Arriving in Carthage in 152, the Roman embassy led by Cato decided to leave the seized territory in Numidian hands, but Cato himself was nevertheless alarmed by what he found. According to Plutarch, ‘The city was by no means in a poor and lowly state, as the Romans supposed, but rather teeming with vigorous fighting men, overflowing with enormous wealth, filled with arms of every sort and with military supplies, and not a little emboldened by all this.’
45
Moreover, in the countryside crops were growing in abundance to feed the city’s burgeoning population.
46
The Roman envoys also found evidence of large quantities of stored timber, which they presumably feared would be used to build a war fleet.
47
On his return to Rome, Cato set to work lobbying his fellow senators. Although the famous aphorism ‘delenda est Carthago’ is a later invention, he would nevertheless end all speeches in the Senate with the uncompromising statement that Carthage indeed had to be destroyed.
48
His primary argument was that Carthage not only was restoring itself to its former strength, but had also learned from and corrected the errors of the past.
49
In his desperate efforts to get his senatorial colleagues to back his position Cato proved himself unabashed by a little histrionics. Standing on the speaker’s rostrum, he shook out the folds of his toga and revealed a large, juicy African fig. He then told his audience in the Senate House that the fig had been picked in Carthage just three days ago, thereby driving home not only the city’s renewed prosperity, but also its proximity to Rome.
50
At the same time, and despite the obvious exaggeration, Cato made his senatorial audience aware of the agricultural riches that could be appropriated if Carthage were destroyed.
51
Cato’s position was opposed by a group of senators led by Scipio Nascia, the son-in-law of Scipio Africanus, who reportedly argued that to destroy Rome’s greatest enemy would be simultaneously to destroy its political equilibrium. Without a great enemy like Carthage, they predicted, the common citizenry would refuse to obey the authority of the Senate and, drunk with greed and power, would drag Rome into a series of ill-thought-out and potentially disastrous adventures.
52
Diodorus summarized Scipio’s arguments as follows:
Rome’s strength should be judged . . . not by the weaknesses of others but by showing herself greater than the great.
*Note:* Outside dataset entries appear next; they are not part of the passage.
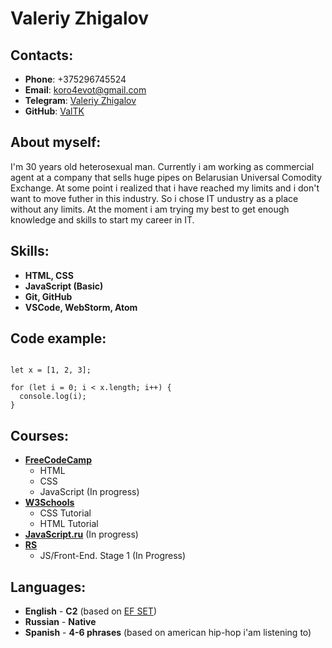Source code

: # Valeriy Zhigalov

## Contacts:

- **Phone**: +375296745524
- **Email**: <koro4evot@gmail.com>
- **Telegram**: [Valeriy Zhigalov](https://t.me/ValTK)
- **GitHub**: [ValTK](https://github.com/ValTK)

## About myself:

I'm 30 years old heterosexual man. Currently i am working as commercial agent at a company that sells huge pipes on Belarusian Universal Comodity Exchange. At some point i realized that i have reached my limits and i don't want to move futher in this industry. So i chose IT undustry as a place without any limits. At the moment i am trying my best to get enough knowledge and skills to start my career in IT.

## Skills:

- **HTML, CSS**
- **JavaScript (Basic)**
- **Git, GitHub**
- **VSCode, WebStorm, Atom**

## Code example:

```

let x = [1, 2, 3];

for (let i = 0; i < x.length; i++) {
  console.log(i);
}

```

## Courses:

- **[FreeCodeCamp](https://www.freecodecamp.org)**
  - HTML
  - CSS
  - JavaScript (In progress)
- **[W3Schools](https://www.w3schools.com)**
  - CSS Tutorial
  - HTML Tutorial
- **[JavaScript.ru](https://www.learn.javacsript.ru)** (In progress)
- **[RS](https://www.rs.school)**
  - JS/Front-End. Stage 1 (In Progress)

## Languages:

- **English** - **C2** (based on [EF SET](https://www.efset.org/cert/1zUKPi))
- **Russian** - **Native**
- **Spanish** - **4-6 phrases** (based on american hip-hop i'am listening to)
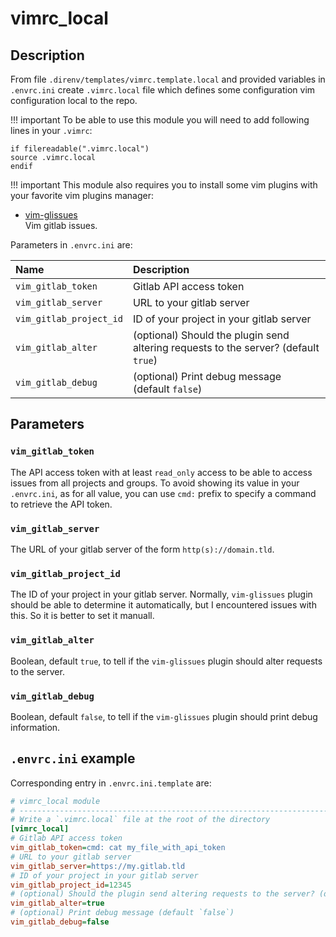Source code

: # vimrc_local


## Description

From file `.direnv/templates/vimrc.template.local` and provided variables in
`.envrc.ini` create `.vimrc.local` file which defines some configuration
vim configuration local to the repo.

!!! important
To be able to use this module you will need to add following lines in
your `.vimrc`:

```vim
if filereadable(".vimrc.local")
source .vimrc.local
endif
```

!!! important
This module also requires you to install some vim plugins with your
favorite vim plugins manager:

- [vim-glissues](https://github.com/sirjofri/vim-glissues)<br>
Vim gitlab issues.

Parameters in `.envrc.ini` are:

| Name                    | Description                                                                         |
| :---------------------- | :---------------------------------------------------------------------------------- |
| `vim_gitlab_token`      | Gitlab API access token                                                             |
| `vim_gitlab_server`     | URL to your gitlab server                                                           |
| `vim_gitlab_project_id` | ID of your project in your gitlab server                                            |
| `vim_gitlab_alter`      | (optional) Should the plugin send altering requests to the server? (default `true`) |
| `vim_gitlab_debug`      | (optional) Print debug message (default `false`)                                    |


## Parameters

### `vim_gitlab_token`

The API access token with at least `read_only` access to be able to access
issues from all projects and groups. To avoid showing its value in your
`.envrc.ini`, as for all value, you can use `cmd:` prefix to specify a
command to retrieve the API token.

### `vim_gitlab_server`

The URL of your gitlab server of the form `http(s)://domain.tld`.

### `vim_gitlab_project_id`

The ID of your project in your gitlab server. Normally, `vim-glissues`
plugin should be able to determine it automatically, but I encountered
issues with this. So it is better to set it manuall.

### `vim_gitlab_alter`

Boolean, default `true`, to tell if the `vim-glissues` plugin should alter
requests to the server.

### `vim_gitlab_debug`

Boolean, default `false`, to tell if the `vim-glissues` plugin should print
debug information.

## `.envrc.ini` example

Corresponding entry in `.envrc.ini.template` are:

```ini
# vimrc_local module
# ------------------------------------------------------------------------------
# Write a `.vimrc.local` file at the root of the directory
[vimrc_local]
# Gitlab API access token
vim_gitlab_token=cmd: cat my_file_with_api_token
# URL to your gitlab server
vim_gitlab_server=https://my.gitlab.tld
# ID of your project in your gitlab server
vim_gitlab_project_id=12345
# (optional) Should the plugin send altering requests to the server? (default `true`)
vim_gitlab_alter=true
# (optional) Print debug message (default `false`)                                    |
vim_gitlab_debug=false
```
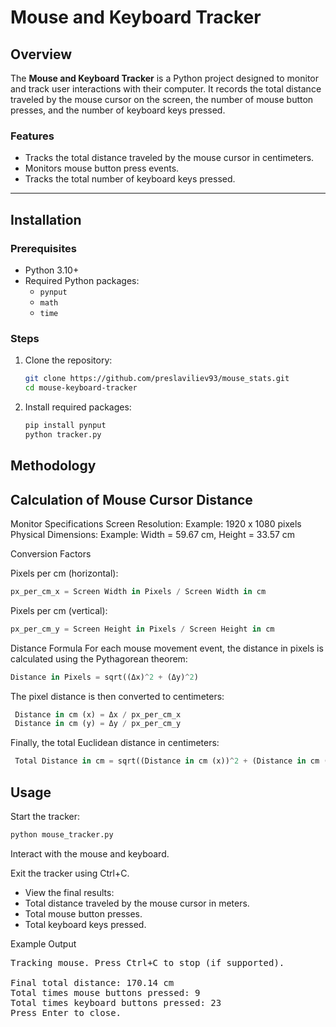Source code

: # Mouse and Keyboard Tracker

## Overview
The **Mouse and Keyboard Tracker** is a Python project designed to monitor and track user interactions with their computer. It records the total distance traveled by the mouse cursor on the screen, the number of mouse button presses, and the number of keyboard keys pressed.

### Features
- Tracks the total distance traveled by the mouse cursor in centimeters.
- Monitors mouse button press events.
- Tracks the total number of keyboard keys pressed.


---

## Installation

### Prerequisites
- Python 3.10+
- Required Python packages:
  - `pynput`
  - `math`
  - `time`


### Steps
1. Clone the repository:
   ```bash
   git clone https://github.com/preslaviliev93/mouse_stats.git
   cd mouse-keyboard-tracker
2. Install required packages:
   ```bash
   pip install pynput
   python tracker.py
## Methodology
## Calculation of Mouse Cursor Distance
Monitor Specifications
Screen Resolution:
Example: 1920 x 1080 pixels
Physical Dimensions:
Example: Width = 59.67 cm, Height = 33.57 cm

Conversion Factors

Pixels per cm (horizontal):
   ```python
   px_per_cm_x = Screen Width in Pixels / Screen Width in cm
   ```
Pixels per cm (vertical):
   ```python
   px_per_cm_y = Screen Height in Pixels / Screen Height in cm
   ```

Distance Formula
For each mouse movement event, the distance in pixels is calculated using the Pythagorean theorem:
   ```python
   Distance in Pixels = sqrt((Δx)^2 + (Δy)^2)
   ```
The pixel distance is then converted to centimeters:
   ```python
    Distance in cm (x) = Δx / px_per_cm_x
    Distance in cm (y) = Δy / px_per_cm_y
   ```

Finally, the total Euclidean distance in centimeters:
   ```python
    Total Distance in cm = sqrt((Distance in cm (x))^2 + (Distance in cm (y))^2)
   ```

## Usage
Start the tracker:
   ```python
   python mouse_tracker.py
   ```
Interact with the mouse and keyboard.

Exit the tracker using Ctrl+C.
 - View the final results:
 - Total distance traveled by the mouse cursor in meters.
 - Total mouse button presses.
 - Total keyboard keys pressed.

Example Output

<pre>
Tracking mouse. Press Ctrl+C to stop (if supported).

Final total distance: 170.14 cm
Total times mouse buttons pressed: 9
Total times keyboard buttons pressed: 23
Press Enter to close.
</pre>


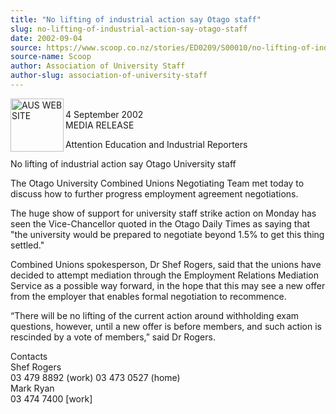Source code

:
 ```yaml
---
title: "No lifting of industrial action say Otago staff"
slug: no-lifting-of-industrial-action-say-otago-staff
date: 2002-09-04
source: https://www.scoop.co.nz/stories/ED0209/S00010/no-lifting-of-industrial-action-say-otago-staff.htm
source-name: Scoop
author: Association of University Staff
author-slug: association-of-university-staff
---
```

<p><img align="left" width="85" height="85" src="http://www.aus.ac.nz/pictures/logo.gif" alt="AUS WEB SITE" border="0"><br>4 September 2002<br>MEDIA
RELEASE</p>

<p>Attention Education and Industrial
Reporters</p>

<p></p>

<p>No lifting of industrial action say Otago
University staff</p>

<p>The Otago University Combined Unions
Negotiating Team met today to discuss how to further
progress employment agreement negotiations.<p>

<p>The huge show
of support for university staff strike action on Monday has
seen the Vice-Chancellor quoted in the Otago Daily Times as
saying that "the university would be prepared to negotiate
beyond 1.5% to get this thing settled."</p>

<p>Combined Unions
spokesperson, Dr Shef Rogers, said that the unions have
decided to attempt mediation through the Employment
Relations Mediation Service as a possible way forward, in
the hope that this may see a new offer from the employer
that enables formal negotiation to recommence.<p>

<p>“There
will be no lifting of the current action around withholding
exam questions, however, until a new offer is before
members, and such action is rescinded by a vote of members,”
said Dr Rogers.</p>

<p>Contacts<br>Shef Rogers <br>03 479 8892
(work) 03 473 0527 (home)<br>Mark Ryan<br>03 474 7400
[work]</p>

<p></p>




<!--


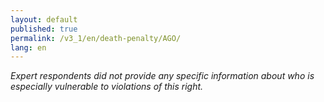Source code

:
 ```yaml
---
layout: default
published: true
permalink: /v3_1/en/death-penalty/AGO/
lang: en
---
```

_Expert respondents did not provide any specific information about who is especially vulnerable to violations of this right._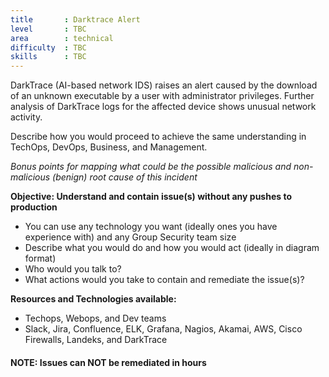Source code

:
 ```yaml
---
title       : Darktrace Alert
level       : TBC
area        : technical
difficulty  : TBC
skills      : TBC
---
```


DarkTrace (AI-based network IDS) raises an alert caused by the download of an unknown executable by a user with administrator privileges. Further analysis of DarkTrace logs for the affected device shows unusual network activity.

Describe how you would proceed to achieve the same understanding in TechOps, DevOps, Business, and Management.

*Bonus points for mapping what could be the possible malicious and non-malicious (benign) root cause of this incident*

**Objective: Understand and contain issue(s) without any pushes to production**

* You can use any technology you want (ideally ones you have experience with) and any Group Security team size
* Describe what you would do and how you would act (ideally in diagram format)
* Who would you talk to?
* What actions would you take to contain and remediate the issue(s)?

**Resources and Technologies available:**

* Techops, Webops, and Dev teams
* Slack, Jira, Confluence, ELK, Grafana, Nagios, Akamai, AWS, Cisco Firewalls, Landeks, and DarkTrace

#### NOTE: Issues can NOT be remediated in hours

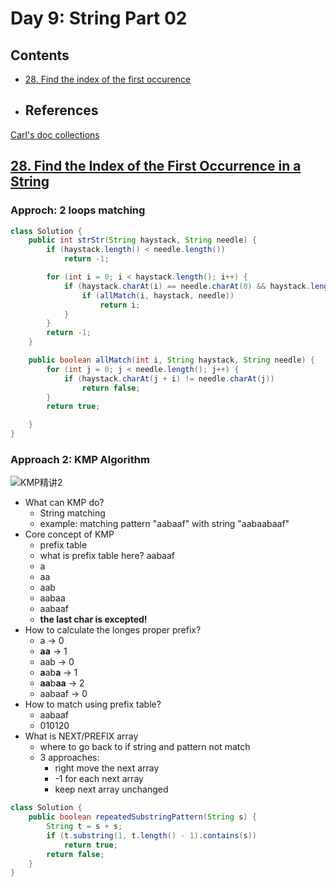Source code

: # Day 9: String Part 02

## Contents

* [28. Find the index of the first occurence](#28)
* ## References

[Carl's doc collections](https://docs.qq.com/doc/DUGdsY2JFaFhDRVZH)

<a name="28"></a>

## [28. Find the Index of the First Occurrence in a String](https://leetcode.com/problems/find-the-index-of-the-first-occurrence-in-a-string/)

### Approch: 2 loops matching

```java
class Solution {
    public int strStr(String haystack, String needle) {
        if (haystack.length() < needle.length())
            return -1;

        for (int i = 0; i < haystack.length(); i++) {
            if (haystack.charAt(i) == needle.charAt(0) && haystack.length() - i >= needle.length()) {
                if (allMatch(i, haystack, needle))
                    return i;
            }
        }
        return -1;
    }

    public boolean allMatch(int i, String haystack, String needle) {
        for (int j = 0; j < needle.length(); j++) {
            if (haystack.charAt(j + i) != needle.charAt(j))
                return false;
        }
        return true;

    }
}
```

### Approach 2: KMP Algorithm

![KMP精讲2](https://code-thinking.cdn.bcebos.com/gifs/KMP%E7%B2%BE%E8%AE%B22.gif)

* What can KMP do?
  * String matching
  * example: matching pattern "aabaaf" with string "aabaabaaf"
* Core concept of KMP
  * prefix table
  * what is prefix table here? aabaaf
  * a
  * aa
  * aab
  * aabaa
  * aabaaf
  * **the last char is excepted!**
* How to calculate the longes proper prefix?
  * a -> 0
  * **aa** -> 1
  * aab -> 0
  * **a**ab**a** -> 1
  * **aa**b**aa** -> 2
  * aabaaf -> 0
* How to match using prefix table?
  * aabaaf
  * 010120
* What is NEXT/PREFIX array
  * where to go back to if string and pattern not match
  * 3 approaches:
    * right move the next array
    * -1 for each next array
    * keep next array unchanged


```java
class Solution {
    public boolean repeatedSubstringPattern(String s) {
        String t = s + s;
        if (t.substring(1, t.length() - 1).contains(s))
            return true;
        return false;
    }
}
```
Furthermore, as long as Carthage survived, the fear that she generated forced the Romans to live together in harmony and to rule their subjects equitably and with credit to themselves–much the best means to maintain and extend an empire; but once the rival city was destroyed, it was only too evident that there would be civil war at home and that hatred for the governing power would spring up among the allies because of the rapacity and lawlessness to which the Roman magistrates would subject them.